We have a largely mutually beneficial relationship with our gut’s flora, which is supposed to help keep “bad” bacteria in check, aid in digestion, and boost the immune system. Researchers at the University of Rochester Medical Center in New York have been exploring the workings of gut flora and how they help keep “bad” bacteria in check. According to the study’s leading researcher, Jun Sun, “Our work suggests one possible mechanism, by working through the vitamin D receptor — a molecule that binds with vitamin D and controls a number of functions — a sensor and regulator for the majority of functions of vitamin D.”
In the study, Sun, an assistant professor in the Gastroenterology and Hepatology Division of the Department of Medicine, and her colleagues looked at the role of vitamin D receptors in the colons of mice and found that pathogenic microbial strains of Salmonella were more destructive in mice without vitamin D receptors. These mice had more inflammatory molecules, lost weight faster, and their risk of death was higher than in other mice. The published study offers that the vitamin D receptor plays a key role in fighting bad bacteria “by binding the inflammatory molecule NF-Kappa B and keeping it from activating other inflammatory molecules,” according to an article on the website of United Press International (UPI).
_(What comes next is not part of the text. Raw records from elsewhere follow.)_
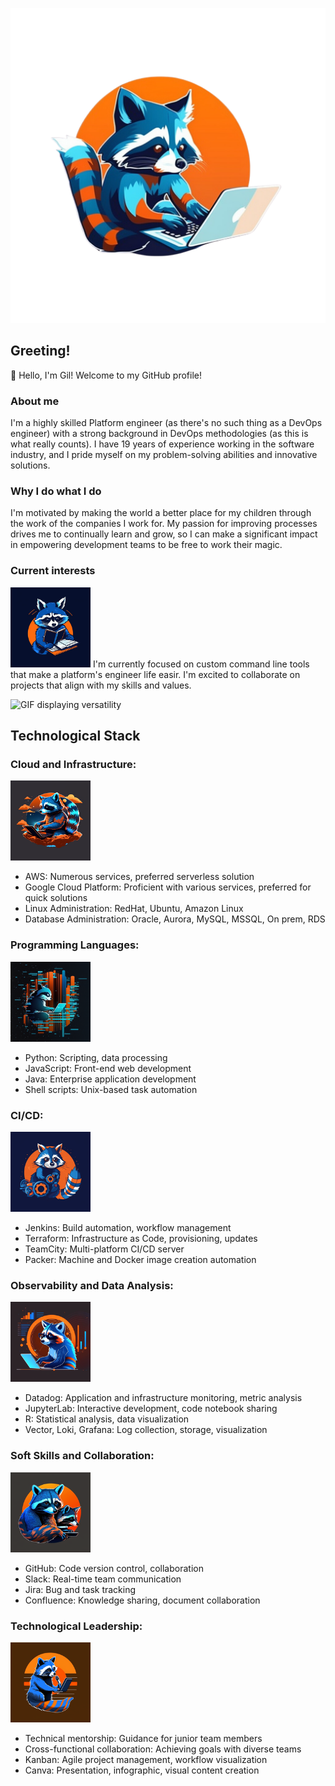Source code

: ![Centered Logo](logo.png)

## Greeting!
:raccoon: Hello, I'm Gil! Welcome to my GitHub profile!

### About me
I'm a highly skilled Platform engineer (as there's no such thing as a DevOps engineer) with a strong background in DevOps methodologies (as this is what really counts). I have 19 years of experience working in the software industry, and I pride myself on my problem-solving abilities and innovative solutions.

### Why I do what I do
I'm motivated by making the world a better place for my children through the work of the companies I work for. My passion for improving processes drives me to continually learn and grow, so I can make a significant impact in empowering development teams to be free to work their magic.

### Current interests
![Learning](learn.png)
I'm currently focused on custom command line tools that make a platform's engineer life easir. I'm excited to collaborate on projects that align with my skills and values.

![GIF displaying versatility](choose-me.gif)

## Technological Stack

### Cloud and Infrastructure:
![Cloud and Infrastructure](cloud.png)
- AWS: Numerous services, preferred serverless solution
- Google Cloud Platform: Proficient with various services, preferred for quick solutions
- Linux Administration: RedHat, Ubuntu, Amazon Linux
- Database Administration: Oracle, Aurora, MySQL, MSSQL, On prem, RDS

### Programming Languages:
![Programming Languages](coding.png)
- Python: Scripting, data processing
- JavaScript: Front-end web development
- Java: Enterprise application development
- Shell scripts: Unix-based task automation

### CI/CD:
![CI/CD](cicd.png)
- Jenkins: Build automation, workflow management
- Terraform: Infrastructure as Code, provisioning, updates
- TeamCity: Multi-platform CI/CD server
- Packer: Machine and Docker image creation automation

### Observability and Data Analysis:
![Observability and Data Analysis](data.png)
- Datadog: Application and infrastructure monitoring, metric analysis
- JupyterLab: Interactive development, code notebook sharing
- R: Statistical analysis, data visualization
- Vector, Loki, Grafana: Log collection, storage, visualization

### Soft Skills and Collaboration:
![Soft Skills and Collaboration](soft-skills.png)
- GitHub: Code version control, collaboration
- Slack: Real-time team communication
- Jira: Bug and task tracking
- Confluence: Knowledge sharing, document collaboration

### Technological Leadership:
![Technological Leadership](tech-lead.png)
- Technical mentorship: Guidance for junior team members
- Cross-functional collaboration: Achieving goals with diverse teams
- Kanban: Agile project management, workflow visualization
- Canva: Presentation, infographic, visual content creation

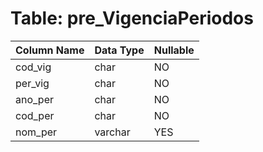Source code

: # Table: pre_VigenciaPeriodos

| Column Name | Data Type | Nullable |
|-------------|-----------|----------|
| cod_vig | char | NO |
| per_vig | char | NO |
| ano_per | char | NO |
| cod_per | char | NO |
| nom_per | varchar | YES |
Sun’s research is helping to clarify exactly how these gut microbes function in order to gain an understanding of disease prevention, which may be caused by inflammatory responses in the body affected by harmful bacterial invaders. This established link between vitamin D and its receptor with various diseases is a welcome clarification in this area, although much more research will be necessary.
Sun, who specializes in how the body’s bacteria behave and how their interactions contribute to disease, is showing how “bacteria often found in the human intestine affect molecular signals known to contribute to inflammatory response and cell growth,” according to the University of Rochester Medical Center’s website. This will help scientists investigating how bacteria are involved in developing inflammatory bowel diseases.
In my work as an author, researcher, and health advocate, I stress the importance of gut flora in my research as well as in my own health regimen, taking supplements such as probiotics and prebiotics to optimize the balance of gut flora. As research continues regarding the exact workings of gut flora and disease prevention, I recommend that in the meantime you consult with a qualified health care provider about creating a healthy microbial balance in your digestive tract.